Die Masse an Zuschauern, die sich vor den Turiner Kinos scharte, um die Filme der so genannten Masters of Horror zu sehen, fiel auf jeden Fall durch nichts anderes auf als durch ihre gute Laune. Vollkommen unaggressiv, zivilisiert und geduldig warteten sie Abend für Abend in winterlicher Kälte darauf, eingelassen zu werden. Horrorfilmfans, so der Augenschein, zeichnen sich durch größte Friedfertigkeit aus.

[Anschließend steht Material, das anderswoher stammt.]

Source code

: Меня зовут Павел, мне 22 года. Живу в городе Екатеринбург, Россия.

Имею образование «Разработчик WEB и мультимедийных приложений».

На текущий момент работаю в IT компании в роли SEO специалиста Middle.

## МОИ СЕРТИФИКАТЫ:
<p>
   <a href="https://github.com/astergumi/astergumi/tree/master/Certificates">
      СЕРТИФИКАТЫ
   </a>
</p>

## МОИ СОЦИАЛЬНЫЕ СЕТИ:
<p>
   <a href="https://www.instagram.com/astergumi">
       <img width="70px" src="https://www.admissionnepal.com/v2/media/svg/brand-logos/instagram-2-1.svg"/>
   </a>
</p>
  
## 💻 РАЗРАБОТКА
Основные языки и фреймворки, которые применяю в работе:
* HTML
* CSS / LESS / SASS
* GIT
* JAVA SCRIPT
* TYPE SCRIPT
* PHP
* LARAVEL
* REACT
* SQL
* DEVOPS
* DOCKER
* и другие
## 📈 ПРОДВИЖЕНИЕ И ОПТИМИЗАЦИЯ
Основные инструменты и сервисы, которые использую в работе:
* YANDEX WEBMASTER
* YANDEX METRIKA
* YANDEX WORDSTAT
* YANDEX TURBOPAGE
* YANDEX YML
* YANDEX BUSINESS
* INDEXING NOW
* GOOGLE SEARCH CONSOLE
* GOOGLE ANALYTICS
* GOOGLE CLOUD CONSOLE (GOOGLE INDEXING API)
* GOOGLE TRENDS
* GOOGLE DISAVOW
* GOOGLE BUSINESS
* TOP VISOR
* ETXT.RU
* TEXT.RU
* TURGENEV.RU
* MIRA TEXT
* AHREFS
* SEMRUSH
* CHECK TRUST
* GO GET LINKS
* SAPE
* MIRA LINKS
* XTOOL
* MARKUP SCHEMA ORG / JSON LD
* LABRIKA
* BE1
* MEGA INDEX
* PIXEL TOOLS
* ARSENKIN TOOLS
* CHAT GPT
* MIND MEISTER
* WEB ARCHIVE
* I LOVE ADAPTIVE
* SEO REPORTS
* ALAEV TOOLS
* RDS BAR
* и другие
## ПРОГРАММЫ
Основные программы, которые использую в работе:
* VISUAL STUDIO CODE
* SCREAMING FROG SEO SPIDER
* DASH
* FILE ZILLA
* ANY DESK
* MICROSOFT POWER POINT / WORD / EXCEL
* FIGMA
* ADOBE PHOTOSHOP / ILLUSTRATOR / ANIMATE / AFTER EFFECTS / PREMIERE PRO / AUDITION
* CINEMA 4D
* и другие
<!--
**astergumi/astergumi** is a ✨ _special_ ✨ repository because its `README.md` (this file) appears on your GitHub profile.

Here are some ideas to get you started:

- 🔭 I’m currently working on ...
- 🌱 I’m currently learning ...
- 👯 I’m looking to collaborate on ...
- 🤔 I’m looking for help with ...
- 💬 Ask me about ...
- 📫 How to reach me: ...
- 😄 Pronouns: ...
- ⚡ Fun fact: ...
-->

Oder macht das nur der Kontext? Das Turiner Filmfestival ist nämlich eines der raren Film-Veranstaltungen, die dem Kino so zugetan sind, dass sämtliche Standesunterschiede und Geschmacksgrenzen zum Verschwinden gebracht werden. Hier wird eine Kultur der Großzügigkeit zelebriert, die sich dezidiert als links versteht und vom Arbeiter-Dokumentarfilm über das sperrige iranische Kino bis zum neuesten Ballerstreifen aus Hongkong alles wichtig nimmt, was die Welt cineastisch zu bieten hat. Denn die Kinokultur an sich wird von hier aus als anti-establishment definiert. Und tatsächlich teilen das experimentelle independent cinema mit B-Movie-Routiniers wie Walter Hill, dem dieses Jahr eine Retrospektive gewidmet war, bei aller ästhetischen Gegensätzlichkeit genau das miteinander: ein gewisses Rebellentum gegen etablierte Konformität und Standesdünkel.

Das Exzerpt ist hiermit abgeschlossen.